- _Data section_
========================================================================

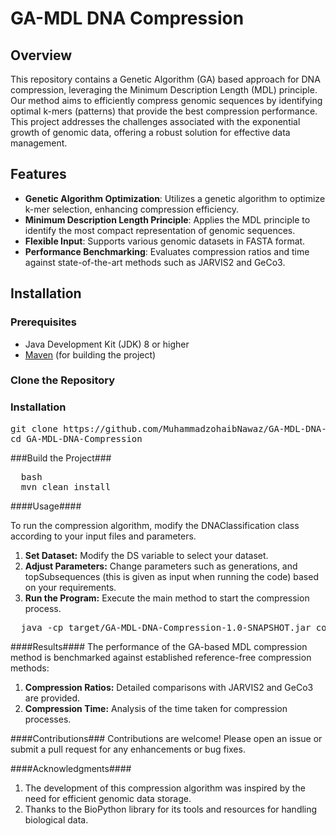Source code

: # GA-MDL DNA Compression

## Overview

This repository contains a Genetic Algorithm (GA) based approach for DNA compression, leveraging the Minimum Description Length (MDL) principle. Our method aims to efficiently compress genomic sequences by identifying optimal k-mers (patterns) that provide the best compression performance. This project addresses the challenges associated with the exponential growth of genomic data, offering a robust solution for effective data management.

## Features

- **Genetic Algorithm Optimization**: Utilizes a genetic algorithm to optimize k-mer selection, enhancing compression efficiency.
- **Minimum Description Length Principle**: Applies the MDL principle to identify the most compact representation of genomic sequences.
- **Flexible Input**: Supports various genomic datasets in FASTA format.
- **Performance Benchmarking**: Evaluates compression ratios and time against state-of-the-art methods such as JARVIS2 and GeCo3.

## Installation

### Prerequisites

- Java Development Kit (JDK) 8 or higher
- [Maven](https://maven.apache.org/download.cgi) (for building the project)

### Clone the Repository

### Installation ###

<pre>
git clone https://github.com/MuhammadzohaibNawaz/GA-MDL-DNA-Compression.git
cd GA-MDL-DNA-Compression
</pre>

###Build the Project###
<pre>
  bash
  mvn clean install
</pre>

####Usage####

To run the compression algorithm, modify the DNAClassification class according to your input files and parameters.
  1. **Set Dataset:** Modify the DS variable to select your dataset.
  2. **Adjust Parameters:** Change parameters such as generations, and topSubsequences (this is given as input when running the code) based on your requirements.
  3. **Run the Program:** Execute the main method to start the compression process.
<pre>
  java -cp target/GA-MDL-DNA-Compression-1.0-SNAPSHOT.jar com.example.DNAClassification
</pre>

####Results####
The performance of the GA-based MDL compression method is benchmarked against established reference-free compression methods:
1. **Compression Ratios:** Detailed comparisons with JARVIS2 and GeCo3 are provided.
2. **Compression Time:** Analysis of the time taken for compression processes.

####Contributions###
Contributions are welcome! Please open an issue or submit a pull request for any enhancements or bug fixes.

####Acknowledgments####
1. The development of this compression algorithm was inspired by the need for efficient genomic data storage.
2. Thanks to the BioPython library for its tools and resources for handling biological data.


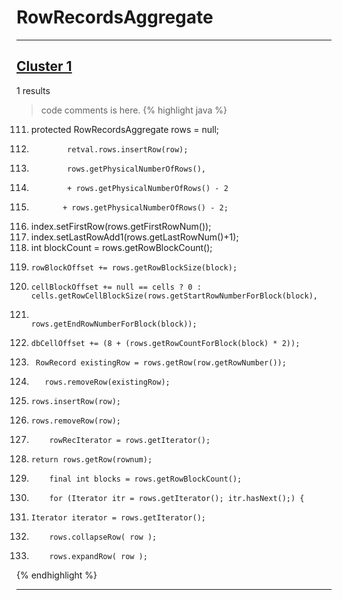 # RowRecordsAggregate

***

## [Cluster 1](./1)
1 results
> code comments is here.
{% highlight java %}
111. protected RowRecordsAggregate        rows              =     null;
254.             retval.rows.insertRow(row);
634.             rows.getPhysicalNumberOfRows(),
636.             + rows.getPhysicalNumberOfRows() - 2
640.            + rows.getPhysicalNumberOfRows() - 2;
801.   index.setFirstRow(rows.getFirstRowNum());
802.   index.setLastRowAdd1(rows.getLastRowNum()+1);
814.   int blockCount = rows.getRowBlockCount();
822.     rowBlockOffset += rows.getRowBlockSize(block);
823.     cellBlockOffset += null == cells ? 0 : cells.getRowCellBlockSize(rows.getStartRowNumberForBlock(block),
824.                                                  rows.getEndRowNumberForBlock(block));
829.     dbCellOffset += (8 + (rows.getRowCountForBlock(block) * 2));
1139.      RowRecord existingRow = rows.getRow(row.getRowNumber());
1141.        rows.removeRow(existingRow);
1143.     rows.insertRow(row);
1198.     rows.removeRow(row);
1333.         rowRecIterator = rows.getIterator();
1378.     return rows.getRow(rownum);
2187.         final int blocks = rows.getRowBlockCount();
2195.         for (Iterator itr = rows.getIterator(); itr.hasNext();) {
3154.     Iterator iterator = rows.getIterator();
3170.         rows.collapseRow( row );
3174.         rows.expandRow( row );
{% endhighlight %}

***

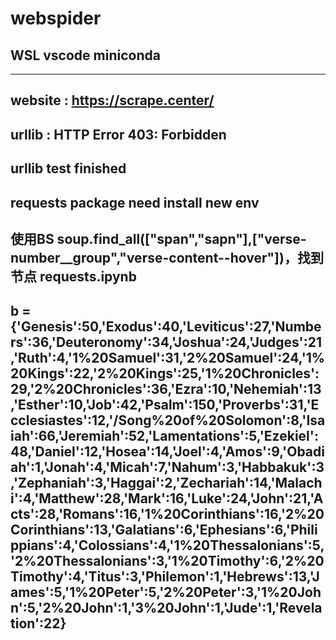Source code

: # webspider
## WSL vscode miniconda

----
website : https://scrape.center/
----
urllib : HTTP Error 403: Forbidden
----
urllib test finished
----
requests package need install new env
----
使用BS  soup.find_all(["span","sapn"],["verse-number__group","verse-content--hover"])，找到节点 requests.ipynb
----
b = {'Genesis':50,'Exodus':40,'Leviticus':27,'Numbers':36,'Deuteronomy':34,'Joshua':24,'Judges':21,'Ruth':4,'1%20Samuel':31,'2%20Samuel':24,'1%20Kings':22,'2%20Kings':25,'1%20Chronicles':29,'2%20Chronicles':36,'Ezra':10,'Nehemiah':13,'Esther':10,'Job':42,'Psalm':150,'Proverbs':31,'Ecclesiastes':12,'/Song%20of%20Solomon':8,'Isaiah':66,'Jeremiah':52,'Lamentations':5,'Ezekiel':48,'Daniel':12,'Hosea':14,'Joel':4,'Amos':9,'Obadiah':1,'Jonah':4,'Micah':7,'Nahum':3,'Habbakuk':3,'Zephaniah':3,'Haggai':2,'Zechariah':14,'Malachi':4,'Matthew':28,'Mark':16,'Luke':24,'John':21,'Acts':28,'Romans':16,'1%20Corinthians':16,'2%20Corinthians':13,'Galatians':6,'Ephesians':6,'Philippians':4,'Colossians':4,'1%20Thessalonians':5,'2%20Thessalonians':3,'1%20Timothy':6,'2%20Timothy':4,'Titus':3,'Philemon':1,'Hebrews':13,'James':5,'1%20Peter':5,'2%20Peter':3,'1%20John':5,'2%20John':1,'3%20John':1,'Jude':1,'Revelation':22}
-----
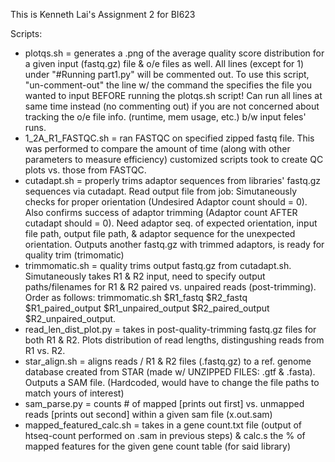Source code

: This is Kenneth Lai's Assignment 2 for BI623 

Scripts: 
* plotqs.sh = generates a .png of the average quality score distribution for a given input (fastq.gz) file & o/e files as well. All lines (except for 1) under "#Running part1.py" will be commented out. To use this script, "un-comment-out" the line w/ the command the specifies the file you wanted to input BEFORE running the plotqs.sh script! Can run all lines at same time instead (no commenting out) if you are not concerned about tracking the o/e file info. (runtime, mem usage, etc.) b/w input feles' runs. 
* 1_2A_R1_FASTQC.sh =  ran FASTQC on specified zipped fastq file. This was performed to compare the amount of time (along with other parameters to measure efficiency) customized scripts took to create QC plots vs. those from FASTQC. 
* cutadapt.sh = properly trims adaptor sequences from libraries' fastq.gz sequences via cutadapt. Read output file from job: Simutaneously checks for proper orientation (Undesired Adaptor count should = 0). Also confirms success of adaptor trimming (Adaptor count AFTER cutadapt should = 0). Need adaptor seq. of expected orientation, input file path, output file path, & adaptor sequence for the unexpected orientation. Outputs another fastq.gz with trimmed adaptors, is ready for quality trim (trimomatic) 
* trimmomatic.sh = quality trims output fastq.gz from cutadapt.sh. Simutaneously takes R1 & R2 input, need to specify output paths/filenames for R1 & R2 paired vs. unpaired reads (post-trimming). Order as follows: trimmomatic.sh $R1_fastq $R2_fastq $R1_paired_output $R1_unpaired_output $R2_paired_output $R2_unpaired_output. 
* read_len_dist_plot.py =  takes in post-quality-trimming fastq.gz files for both R1 & R2. Plots distribution of read lengths, distingushing reads from R1 vs. R2. 
* star_align.sh = aligns reads / R1 & R2 files (.fastq.gz) to a ref. genome database created from STAR (made w/ UNZIPPED FILES: .gtf & .fasta). Outputs a SAM file. (Hardcoded, would have to change the file paths to match yours of interest)
* sam_parse.py = counts # of mapped [prints out first] vs. unmapped reads [prints out second] within a given sam file (x.out.sam) 
* mapped_featured_calc.sh = takes in a gene count.txt file (output of htseq-count performed on .sam in previous steps) & calc.s the % of mapped features for the given gene count table (for said library)
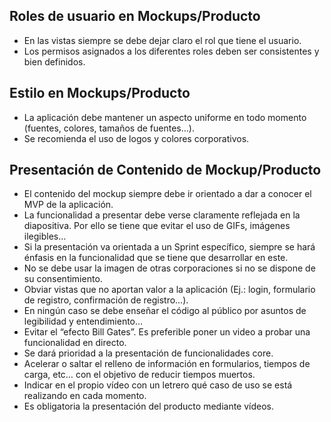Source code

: ## Roles de usuario en Mockups/Producto
- En las vistas siempre se debe dejar claro el rol que tiene el usuario.
- Los permisos asignados a los diferentes roles deben ser consistentes y bien definidos.

## Estilo en Mockups/Producto
- La aplicación debe mantener un aspecto uniforme en todo momento (fuentes, colores, tamaños de fuentes…).
- Se recomienda el uso de logos y colores corporativos.

## Presentación de Contenido de Mockup/Producto
- El contenido del mockup siempre debe ir orientado a dar a conocer el MVP de la aplicación.
- La funcionalidad a presentar debe verse claramente reflejada en la diapositiva. Por ello se tiene que evitar el uso de GIFs, imágenes ilegibles…
- Si la presentación va orientada a un Sprint específico, siempre se hará énfasis en la funcionalidad que se tiene que desarrollar en este.
- No se debe usar la imagen de otras corporaciones si no se dispone de su consentimiento.
- Obviar vistas que no aportan valor a la aplicación (Ej.: login, formulario de registro, confirmación de registro…).
- En ningún caso se debe enseñar el código al público por asuntos de legibilidad y entendimiento…
- Evitar el “efecto Bill Gates”. Es preferible poner un video a probar una funcionalidad en directo.
- Se dará prioridad a la presentación de funcionalidades core.
- Acelerar o saltar el relleno de información en formularios, tiempos de carga, etc… con el objetivo de reducir tiempos muertos.
- Indicar en el propio vídeo con un letrero qué caso de uso se está realizando en cada momento.
- Es obligatoria la presentación del producto mediante vídeos.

========================================================================

- _Assigned task_
Look above for the line holding "### Installation ###". Print it and every line after it, exactly, through the line holding "1. **Set Dataset:**".

- _Answer box_
### Installation ###

<pre>
git clone https://github.com/MuhammadzohaibNawaz/GA-MDL-DNA-Compression.git
cd GA-MDL-DNA-Compression
</pre>

###Build the Project###
<pre>
  bash
  mvn clean install
</pre>

####Usage####

To run the compression algorithm, modify the DNAClassification class according to your input files and parameters.
  1. **Set Dataset:** Modify the DS variable to select your dataset.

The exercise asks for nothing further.